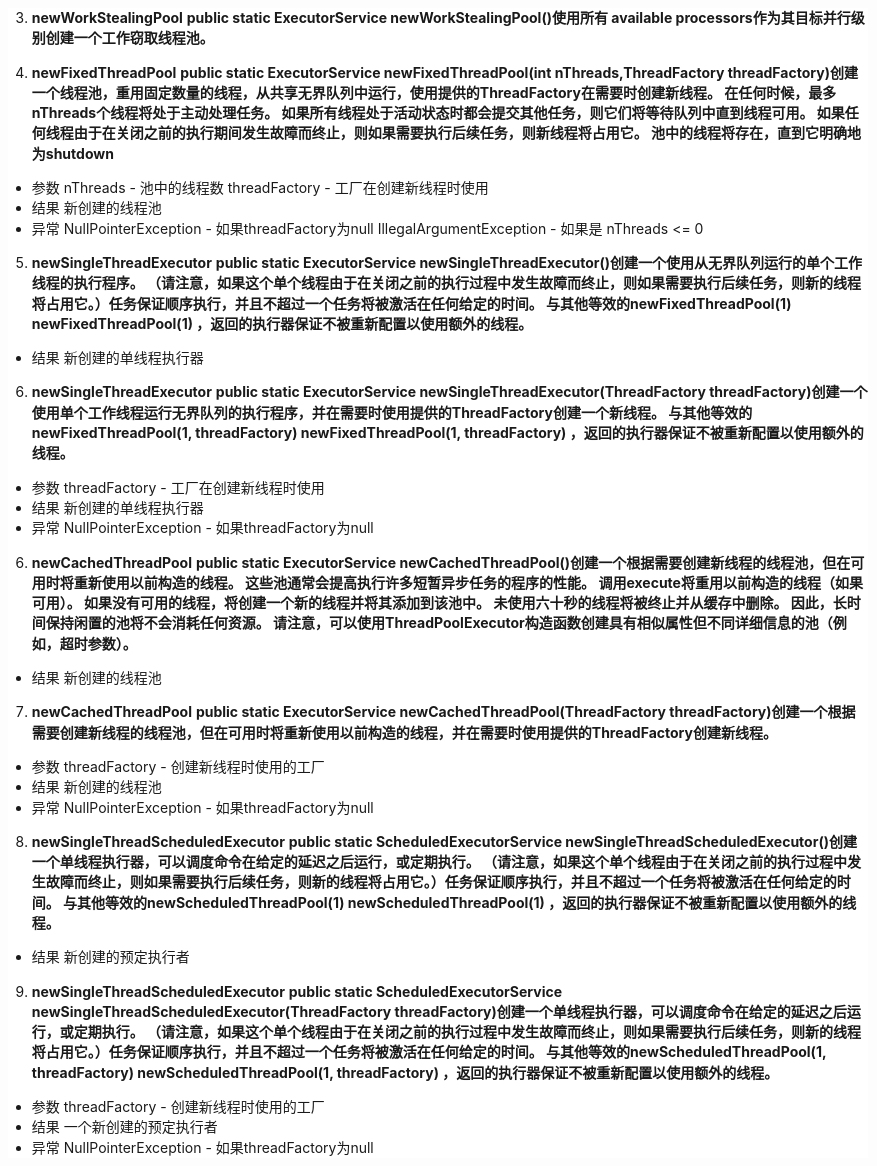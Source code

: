 3. **newWorkStealingPool**
**public static ExecutorService newWorkStealingPool()使用所有 available processors作为其目标并行级别创建一个工作窃取线程池。** 

4. **newFixedThreadPool**
**public static ExecutorService newFixedThreadPool(int nThreads,ThreadFactory threadFactory)创建一个线程池，重用固定数量的线程，从共享无界队列中运行，使用提供的ThreadFactory在需要时创建新线程。 在任何时候，最多nThreads个线程将处于主动处理任务。 如果所有线程处于活动状态时都会提交其他任务，则它们将等待队列中直到线程可用。 如果任何线程由于在关闭之前的执行期间发生故障而终止，则如果需要执行后续任务，则新线程将占用它。 池中的线程将存在，直到它明确地为shutdown**
- 参数 
      nThreads - 池中的线程数 
      threadFactory - 工厂在创建新线程时使用 
- 结果 
      新创建的线程池 
- 异常 
      NullPointerException - 如果threadFactory为null 
      IllegalArgumentException - 如果是 nThreads <= 0 
5. **newSingleThreadExecutor**
**public static ExecutorService newSingleThreadExecutor()创建一个使用从无界队列运行的单个工作线程的执行程序。 （请注意，如果这个单个线程由于在关闭之前的执行过程中发生故障而终止，则如果需要执行后续任务，则新的线程将占用它。）任务保证顺序执行，并且不超过一个任务将被激活在任何给定的时间。 与其他等效的newFixedThreadPool(1) newFixedThreadPool(1) ，返回的执行器保证不被重新配置以使用额外的线程。** 
- 结果 
     新创建的单线程执行器 
6. **newSingleThreadExecutor**
**public static ExecutorService newSingleThreadExecutor(ThreadFactory threadFactory)创建一个使用单个工作线程运行无界队列的执行程序，并在需要时使用提供的ThreadFactory创建一个新线程。 与其他等效的newFixedThreadPool(1, threadFactory) newFixedThreadPool(1, threadFactory) ，返回的执行器保证不被重新配置以使用额外的线程。** 
- 参数 
    threadFactory - 工厂在创建新线程时使用 
- 结果 
    新创建的单线程执行器 
- 异常 
    NullPointerException - 如果threadFactory为null 
6. **newCachedThreadPool**
**public static ExecutorService newCachedThreadPool()创建一个根据需要创建新线程的线程池，但在可用时将重新使用以前构造的线程。 这些池通常会提高执行许多短暂异步任务的程序的性能。 调用execute将重用以前构造的线程（如果可用）。 如果没有可用的线程，将创建一个新的线程并将其添加到该池中。 未使用六十秒的线程将被终止并从缓存中删除。 因此，长时间保持闲置的池将不会消耗任何资源。 请注意，可以使用ThreadPoolExecutor构造函数创建具有相似属性但不同详细信息的池（例如，超时参数）。** 
- 结果 
     新创建的线程池 
7. **newCachedThreadPool**
**public static ExecutorService newCachedThreadPool(ThreadFactory threadFactory)创建一个根据需要创建新线程的线程池，但在可用时将重新使用以前构造的线程，并在需要时使用提供的ThreadFactory创建新线程。** 
- 参数 
     threadFactory - 创建新线程时使用的工厂 
- 结果 
     新创建的线程池 
- 异常 
     NullPointerException - 如果threadFactory为null 
8. **newSingleThreadScheduledExecutor**
**public static ScheduledExecutorService newSingleThreadScheduledExecutor()创建一个单线程执行器，可以调度命令在给定的延迟之后运行，或定期执行。 （请注意，如果这个单个线程由于在关闭之前的执行过程中发生故障而终止，则如果需要执行后续任务，则新的线程将占用它。）任务保证顺序执行，并且不超过一个任务将被激活在任何给定的时间。 与其他等效的newScheduledThreadPool(1) newScheduledThreadPool(1) ，返回的执行器保证不被重新配置以使用额外的线程。** 
- 结果 
     新创建的预定执行者 
9. **newSingleThreadScheduledExecutor**
**public static ScheduledExecutorService newSingleThreadScheduledExecutor(ThreadFactory threadFactory)创建一个单线程执行器，可以调度命令在给定的延迟之后运行，或定期执行。 （请注意，如果这个单个线程由于在关闭之前的执行过程中发生故障而终止，则如果需要执行后续任务，则新的线程将占用它。）任务保证顺序执行，并且不超过一个任务将被激活在任何给定的时间。 与其他等效的newScheduledThreadPool(1, threadFactory) newScheduledThreadPool(1, threadFactory) ，返回的执行器保证不被重新配置以使用额外的线程。** 
- 参数 
     threadFactory - 创建新线程时使用的工厂 
- 结果 
     一个新创建的预定执行者 
- 异常 
     NullPointerException - 如果threadFactory为null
::::::::
## Requirement
Going through the material above, tally the lines holding "创建一个单线程执行器" and give the number alone.

## Written answer
2